#### [Data listing]

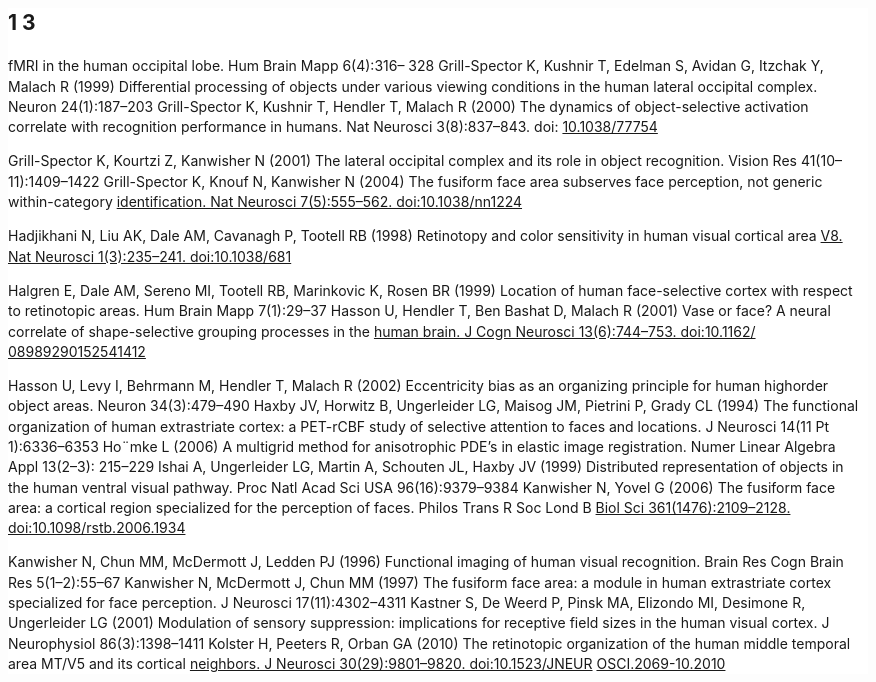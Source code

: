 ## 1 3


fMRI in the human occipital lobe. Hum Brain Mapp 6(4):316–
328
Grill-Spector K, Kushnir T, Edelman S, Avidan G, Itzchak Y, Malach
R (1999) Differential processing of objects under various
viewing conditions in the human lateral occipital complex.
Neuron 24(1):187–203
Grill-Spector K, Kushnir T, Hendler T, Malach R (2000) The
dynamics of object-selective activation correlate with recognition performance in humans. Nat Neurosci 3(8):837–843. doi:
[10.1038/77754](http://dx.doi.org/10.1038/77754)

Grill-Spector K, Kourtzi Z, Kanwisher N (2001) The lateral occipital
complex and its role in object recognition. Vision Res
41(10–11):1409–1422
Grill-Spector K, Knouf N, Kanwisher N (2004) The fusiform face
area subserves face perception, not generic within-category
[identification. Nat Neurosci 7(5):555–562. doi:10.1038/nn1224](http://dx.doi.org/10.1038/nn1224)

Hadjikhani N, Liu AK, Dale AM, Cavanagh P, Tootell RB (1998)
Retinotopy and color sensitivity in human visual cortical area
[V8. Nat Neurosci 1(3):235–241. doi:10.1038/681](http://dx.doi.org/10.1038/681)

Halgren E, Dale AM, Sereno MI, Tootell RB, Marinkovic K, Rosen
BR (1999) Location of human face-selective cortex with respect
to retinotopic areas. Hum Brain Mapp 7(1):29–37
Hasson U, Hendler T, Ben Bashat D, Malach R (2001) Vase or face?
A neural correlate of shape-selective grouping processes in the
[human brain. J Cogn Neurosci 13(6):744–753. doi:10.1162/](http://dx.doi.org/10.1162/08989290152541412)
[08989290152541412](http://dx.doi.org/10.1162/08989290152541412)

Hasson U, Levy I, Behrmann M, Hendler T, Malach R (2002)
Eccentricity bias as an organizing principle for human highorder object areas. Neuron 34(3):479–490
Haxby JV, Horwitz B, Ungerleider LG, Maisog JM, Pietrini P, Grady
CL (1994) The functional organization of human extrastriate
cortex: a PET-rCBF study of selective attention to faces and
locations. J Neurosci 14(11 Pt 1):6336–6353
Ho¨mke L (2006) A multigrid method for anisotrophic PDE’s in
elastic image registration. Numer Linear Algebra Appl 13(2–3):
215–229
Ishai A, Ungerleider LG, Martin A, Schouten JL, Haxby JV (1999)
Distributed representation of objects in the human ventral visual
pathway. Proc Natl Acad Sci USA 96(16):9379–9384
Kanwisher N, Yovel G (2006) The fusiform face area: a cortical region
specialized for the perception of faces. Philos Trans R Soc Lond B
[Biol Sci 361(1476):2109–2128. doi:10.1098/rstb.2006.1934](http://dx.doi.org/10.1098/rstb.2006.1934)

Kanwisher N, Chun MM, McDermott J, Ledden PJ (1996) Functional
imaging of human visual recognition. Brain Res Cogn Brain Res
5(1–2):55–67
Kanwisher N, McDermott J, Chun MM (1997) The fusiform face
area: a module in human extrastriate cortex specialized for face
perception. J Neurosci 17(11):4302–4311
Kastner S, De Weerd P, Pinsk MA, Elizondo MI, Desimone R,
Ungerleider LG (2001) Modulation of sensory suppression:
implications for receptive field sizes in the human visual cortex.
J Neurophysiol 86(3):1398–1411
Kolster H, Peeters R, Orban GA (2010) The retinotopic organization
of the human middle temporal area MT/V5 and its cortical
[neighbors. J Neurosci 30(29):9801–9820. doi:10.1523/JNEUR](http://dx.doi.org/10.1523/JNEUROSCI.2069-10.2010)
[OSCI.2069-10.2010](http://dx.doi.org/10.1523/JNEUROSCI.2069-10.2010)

---

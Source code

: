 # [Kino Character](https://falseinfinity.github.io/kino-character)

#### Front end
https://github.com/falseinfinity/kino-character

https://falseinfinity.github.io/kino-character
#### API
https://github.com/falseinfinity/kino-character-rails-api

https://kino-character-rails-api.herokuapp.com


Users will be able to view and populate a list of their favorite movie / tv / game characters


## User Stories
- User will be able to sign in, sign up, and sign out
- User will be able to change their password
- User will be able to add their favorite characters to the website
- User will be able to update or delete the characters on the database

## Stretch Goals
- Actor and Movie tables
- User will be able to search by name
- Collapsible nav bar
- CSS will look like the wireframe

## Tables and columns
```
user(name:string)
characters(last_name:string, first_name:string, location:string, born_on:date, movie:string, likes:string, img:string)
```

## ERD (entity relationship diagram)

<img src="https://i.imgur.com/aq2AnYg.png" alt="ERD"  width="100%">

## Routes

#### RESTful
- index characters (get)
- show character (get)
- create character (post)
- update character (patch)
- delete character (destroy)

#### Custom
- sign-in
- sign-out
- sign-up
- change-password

#### [Goal of the exercise]
Find every line in the data above that holds the string "falseinfinity". Give the number of such lines and nothing else.

#### [Answer section]
4